Mg²⁺ binding and catalytic function of Sphingomyelinase from Bacillus cereus

The modes of Mg²⁺ binding to SMase from Bacillus cereus were studied on the basis of the changes in the tryptophyl fluorescence intensity. This enzyme was shown to possess at least two binding sites for Mg²⁺ with low and high affinities. The effects of Mg²⁺ binding on the enzymatic activity and structural stability of the enzyme molecule were also studied. The results indicated that the binding of Mg²⁺ to the low-affinity site was essential for the catalysis, but was independent of the substrate binding to the enzyme. It was also indicated that the alkaline denaturation of the enzyme was partly prevented by the Mg²⁺ binding, whereas no significant protective effect was observed against the denaturation by urea. The pH dependence of the kinetic parameters for the hydrolysis of micellar HNP and mixed micellar SM with Triton X-100 (1:10), catalyzed by SMase from B. cereus, was studied in the presence of a large amount of Mg²⁺ to saturate both the low- and high-affinity sites. The pH dependence curves of the logarithm of 1/K(m) for these two kinds of substrates were similar in shape to each other, and showed a single transition.
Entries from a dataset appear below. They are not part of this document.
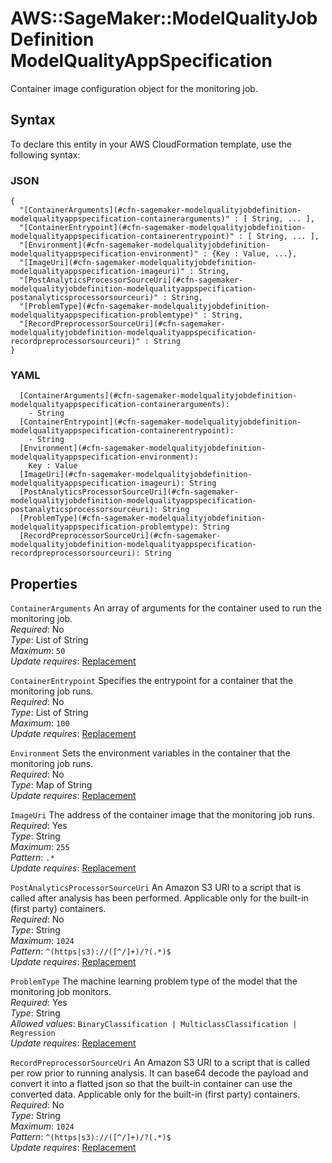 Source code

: # AWS::SageMaker::ModelQualityJobDefinition ModelQualityAppSpecification<a name="aws-properties-sagemaker-modelqualityjobdefinition-modelqualityappspecification"></a>

Container image configuration object for the monitoring job\.

## Syntax<a name="aws-properties-sagemaker-modelqualityjobdefinition-modelqualityappspecification-syntax"></a>

To declare this entity in your AWS CloudFormation template, use the following syntax:

### JSON<a name="aws-properties-sagemaker-modelqualityjobdefinition-modelqualityappspecification-syntax.json"></a>

```
{
  "[ContainerArguments](#cfn-sagemaker-modelqualityjobdefinition-modelqualityappspecification-containerarguments)" : [ String, ... ],
  "[ContainerEntrypoint](#cfn-sagemaker-modelqualityjobdefinition-modelqualityappspecification-containerentrypoint)" : [ String, ... ],
  "[Environment](#cfn-sagemaker-modelqualityjobdefinition-modelqualityappspecification-environment)" : {Key : Value, ...},
  "[ImageUri](#cfn-sagemaker-modelqualityjobdefinition-modelqualityappspecification-imageuri)" : String,
  "[PostAnalyticsProcessorSourceUri](#cfn-sagemaker-modelqualityjobdefinition-modelqualityappspecification-postanalyticsprocessorsourceuri)" : String,
  "[ProblemType](#cfn-sagemaker-modelqualityjobdefinition-modelqualityappspecification-problemtype)" : String,
  "[RecordPreprocessorSourceUri](#cfn-sagemaker-modelqualityjobdefinition-modelqualityappspecification-recordpreprocessorsourceuri)" : String
}
```

### YAML<a name="aws-properties-sagemaker-modelqualityjobdefinition-modelqualityappspecification-syntax.yaml"></a>

```
  [ContainerArguments](#cfn-sagemaker-modelqualityjobdefinition-modelqualityappspecification-containerarguments):
    - String
  [ContainerEntrypoint](#cfn-sagemaker-modelqualityjobdefinition-modelqualityappspecification-containerentrypoint):
    - String
  [Environment](#cfn-sagemaker-modelqualityjobdefinition-modelqualityappspecification-environment):
    Key : Value
  [ImageUri](#cfn-sagemaker-modelqualityjobdefinition-modelqualityappspecification-imageuri): String
  [PostAnalyticsProcessorSourceUri](#cfn-sagemaker-modelqualityjobdefinition-modelqualityappspecification-postanalyticsprocessorsourceuri): String
  [ProblemType](#cfn-sagemaker-modelqualityjobdefinition-modelqualityappspecification-problemtype): String
  [RecordPreprocessorSourceUri](#cfn-sagemaker-modelqualityjobdefinition-modelqualityappspecification-recordpreprocessorsourceuri): String
```

## Properties<a name="aws-properties-sagemaker-modelqualityjobdefinition-modelqualityappspecification-properties"></a>

`ContainerArguments` <a name="cfn-sagemaker-modelqualityjobdefinition-modelqualityappspecification-containerarguments"></a>
An array of arguments for the container used to run the monitoring job\.  
_Required_: No  
_Type_: List of String  
_Maximum_: `50`  
_Update requires_: [Replacement](https://docs.aws.amazon.com/AWSCloudFormation/latest/UserGuide/using-cfn-updating-stacks-update-behaviors.html#update-replacement)

`ContainerEntrypoint` <a name="cfn-sagemaker-modelqualityjobdefinition-modelqualityappspecification-containerentrypoint"></a>
Specifies the entrypoint for a container that the monitoring job runs\.  
_Required_: No  
_Type_: List of String  
_Maximum_: `100`  
_Update requires_: [Replacement](https://docs.aws.amazon.com/AWSCloudFormation/latest/UserGuide/using-cfn-updating-stacks-update-behaviors.html#update-replacement)

`Environment` <a name="cfn-sagemaker-modelqualityjobdefinition-modelqualityappspecification-environment"></a>
Sets the environment variables in the container that the monitoring job runs\.  
_Required_: No  
_Type_: Map of String  
_Update requires_: [Replacement](https://docs.aws.amazon.com/AWSCloudFormation/latest/UserGuide/using-cfn-updating-stacks-update-behaviors.html#update-replacement)

`ImageUri` <a name="cfn-sagemaker-modelqualityjobdefinition-modelqualityappspecification-imageuri"></a>
The address of the container image that the monitoring job runs\.  
_Required_: Yes  
_Type_: String  
_Maximum_: `255`  
_Pattern_: `.*`  
_Update requires_: [Replacement](https://docs.aws.amazon.com/AWSCloudFormation/latest/UserGuide/using-cfn-updating-stacks-update-behaviors.html#update-replacement)

`PostAnalyticsProcessorSourceUri` <a name="cfn-sagemaker-modelqualityjobdefinition-modelqualityappspecification-postanalyticsprocessorsourceuri"></a>
An Amazon S3 URI to a script that is called after analysis has been performed\. Applicable only for the built\-in \(first party\) containers\.  
_Required_: No  
_Type_: String  
_Maximum_: `1024`  
_Pattern_: `^(https|s3)://([^/]+)/?(.*)$`  
_Update requires_: [Replacement](https://docs.aws.amazon.com/AWSCloudFormation/latest/UserGuide/using-cfn-updating-stacks-update-behaviors.html#update-replacement)

`ProblemType` <a name="cfn-sagemaker-modelqualityjobdefinition-modelqualityappspecification-problemtype"></a>
The machine learning problem type of the model that the monitoring job monitors\.  
_Required_: Yes  
_Type_: String  
_Allowed values_: `BinaryClassification | MulticlassClassification | Regression`  
_Update requires_: [Replacement](https://docs.aws.amazon.com/AWSCloudFormation/latest/UserGuide/using-cfn-updating-stacks-update-behaviors.html#update-replacement)

`RecordPreprocessorSourceUri` <a name="cfn-sagemaker-modelqualityjobdefinition-modelqualityappspecification-recordpreprocessorsourceuri"></a>
An Amazon S3 URI to a script that is called per row prior to running analysis\. It can base64 decode the payload and convert it into a flatted json so that the built\-in container can use the converted data\. Applicable only for the built\-in \(first party\) containers\.  
_Required_: No  
_Type_: String  
_Maximum_: `1024`  
_Pattern_: `^(https|s3)://([^/]+)/?(.*)$`  
_Update requires_: [Replacement](https://docs.aws.amazon.com/AWSCloudFormation/latest/UserGuide/using-cfn-updating-stacks-update-behaviors.html#update-replacement)
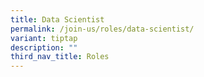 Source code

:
 ```yaml
---
title: Data Scientist
permalink: /join-us/roles/data-scientist/
variant: tiptap
description: ""
third_nav_title: Roles
---
```

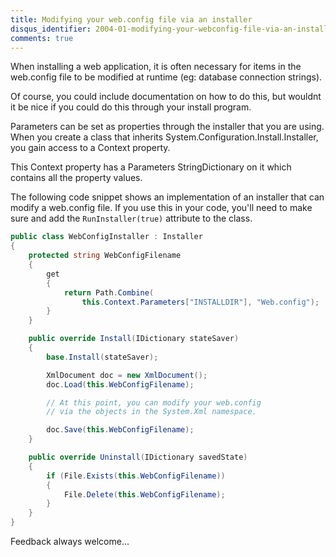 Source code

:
```yaml
---
title: Modifying your web.config file via an installer
disqus_identifier: 2004-01-modifying-your-webconfig-file-via-an-installer
comments: true
---
```


When installing a web application, it is often necessary for items in the web.config file to be modified at runtime (eg: database connection strings).

Of course, you could include documentation on how to do this, but wouldnt it be nice if you could do this through your install program.

Parameters can be set as properties through the installer that you are using. When you create a class that inherits System.Configuration.Install.Installer, you gain access to a Context property.

This Context property has a Parameters StringDictionary on it which contains all the property values.

The following code snippet shows an implementation of an installer that can modify a web.config file. If you use this in your code, you'll need to make sure and add the `RunInstaller(true)` attribute to the class.

``` csharp
public class WebConfigInstaller : Installer
{
    protected string WebConfigFilename
    {
        get
        {
            return Path.Combine(
                this.Context.Parameters["INSTALLDIR"], "Web.config");
        }
    }

    public override Install(IDictionary stateSaver)
    {
        base.Install(stateSaver);

        XmlDocument doc = new XmlDocument();
        doc.Load(this.WebConfigFilename);

        // At this point, you can modify your web.config
        // via the objects in the System.Xml namespace.

        doc.Save(this.WebConfigFilename);
    }

    public override Uninstall(IDictionary savedState)
    {
        if (File.Exists(this.WebConfigFilename))
        {
            File.Delete(this.WebConfigFilename);
        }
    }
}
```

Feedback always welcome...
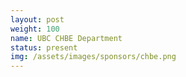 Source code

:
 ```yaml
---
layout: post
weight: 100
name: UBC CHBE Department
status: present
img: /assets/images/sponsors/chbe.png
---
```

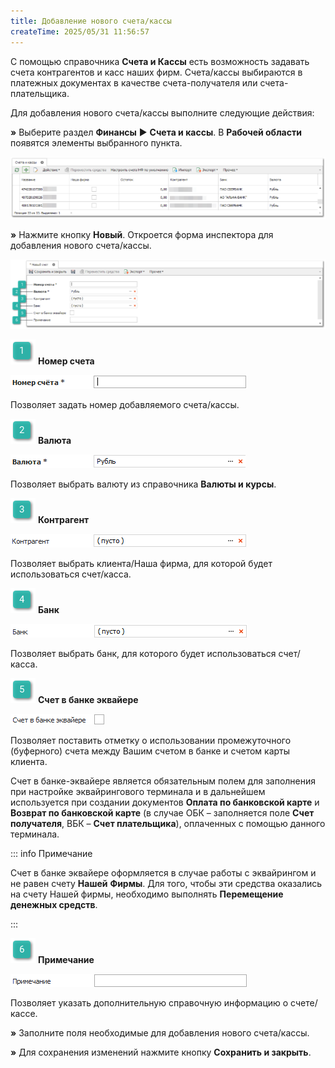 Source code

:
 ```yaml
---
title: Добавление нового счета/кассы
createTime: 2025/05/31 11:56:57
---
```

C помощью справочника **Счета и Кассы** есть возможность задавать счета контрагентов и касс наших фирм. Счета/кассы выбираются в платежных документах в качестве счета-получателя или счета-плательщика.

Для добавления нового счета/кассы выполните следующие действия:

**»** Выберите раздел **Финансы** ► **Счета и кассы**. В **Рабочей области** появятся элементы выбранного пункта.

![](../../assets/work/two/138.png)

**»** Нажмите кнопку **Новый**. Откроется форма инспектора для добавления нового счета/кассы.

![](../../assets/work/two/139.png)

![](../../assets/work/two/006.png) **Номер счета**

![](../../assets/work/two/140.png)

Позволяет задать номер добавляемого счета/кассы.

![](../../assets/work/two/008.png) **Валюта**

![](../../assets/work/two/141.png)

Позволяет выбрать валюту из справочника **Валюты и курсы**.

![](../../assets/work/two/009.png) **Контрагент**

![](../../assets/work/two/142.png)

Позволяет выбрать клиента/Наша фирма, для которой будет использоваться счет/касса.

![](../../assets/work/two/010.png) **Банк**

![](../../assets/work/two/143.png)

Позволяет выбрать банк, для которого будет использоваться счет/касса.

![](../../assets/work/two/011.png) **Счет в банке эквайере**

![](../../assets/work/two/144.png)

Позволяет поставить отметку о использовании промежуточного (буферного) счета между Вашим счетом в банке и счетом карты клиента.

Счет в банке-эквайере является обязательным полем для заполнения при настройке эквайрингового терминала и в дальнейшем используется при создании документов **Оплата по банковской карте** и **Возврат по банковской карте** (в случае ОБК – заполняется поле **Счет получателя**, ВБК – **Счет плательщика**), оплаченных с помощью данного терминала.

::: info Примечание

Счет в банке эквайере оформляется в случае работы с эквайрингом и не равен счету **Нашей** **Фирмы**. Для того, чтобы эти средства оказались на счету Нашей фирмы, необходимо выполнять **Перемещение денежных средств**.

:::

![](../../assets/work/two/012.png) **Примечание**

![](../../assets/work/two/145.png)

Позволяет указать дополнительную справочную информацию о счете/кассе.

**»** Заполните поля необходимые для добавления нового счета/кассы. 

**»** Для сохранения изменений нажмите кнопку **Сохранить и закрыть**. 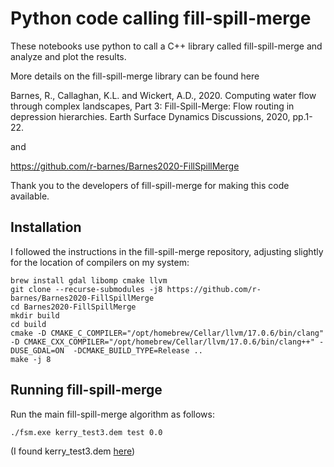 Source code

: # Python code calling fill-spill-merge

These notebooks use python to call a C++ library called fill-spill-merge and analyze and plot the results.

More details on the fill-spill-merge library can be found here 

Barnes, R., Callaghan, K.L. and Wickert, A.D., 2020. Computing water flow through complex landscapes, Part 3: Fill-Spill-Merge: Flow routing in depression hierarchies. Earth Surface Dynamics Discussions, 2020, pp.1-22.

and

https://github.com/r-barnes/Barnes2020-FillSpillMerge

Thank you to the developers of fill-spill-merge for making this code available. 

## Installation
I followed the instructions in the fill-spill-merge repository, adjusting slightly for the location of compilers on my system: 

```
brew install gdal libomp cmake llvm
git clone --recurse-submodules -j8 https://github.com/r-barnes/Barnes2020-FillSpillMerge
cd Barnes2020-FillSpillMerge
mkdir build
cd build
cmake -D CMAKE_C_COMPILER="/opt/homebrew/Cellar/llvm/17.0.6/bin/clang" -D CMAKE_CXX_COMPILER="/opt/homebrew/Cellar/llvm/17.0.6/bin/clang++" -DUSE_GDAL=ON  -DCMAKE_BUILD_TYPE=Release ..
make -j 8
```

## Running fill-spill-merge
Run the main fill-spill-merge algorithm as follows:

```
./fsm.exe kerry_test3.dem test 0.0 
```

(I found kerry_test3.dem [here](https://github.com/r-barnes/Barnes2019-DepressionHierarchy/blob/master/test_cases/kerry_test3.dem))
On the other hand, the shapes of the pH dependence curves of the logarithm of k(cat) for these two kinds of substrates were different from each other. The pH dependence curve for micellar HNP showed three transitions and, counting from the acidic end of the pH region, the first and third transitions having tangent lines with slopes of +1 and -1, respectively. On the other hand, the curve for mixed micellar SM with Triton X-100 showed one large transition with a slope of +1 (the first transition) and a very small transition (the third transition). On the basis of the present results and the three-dimensional structure of bovine pancreatic DNase I, which has a primary structure similar to that of B. cereus SMase, we proposed a catalytic mechanism for B. cereus SMase based on general-base catalysis.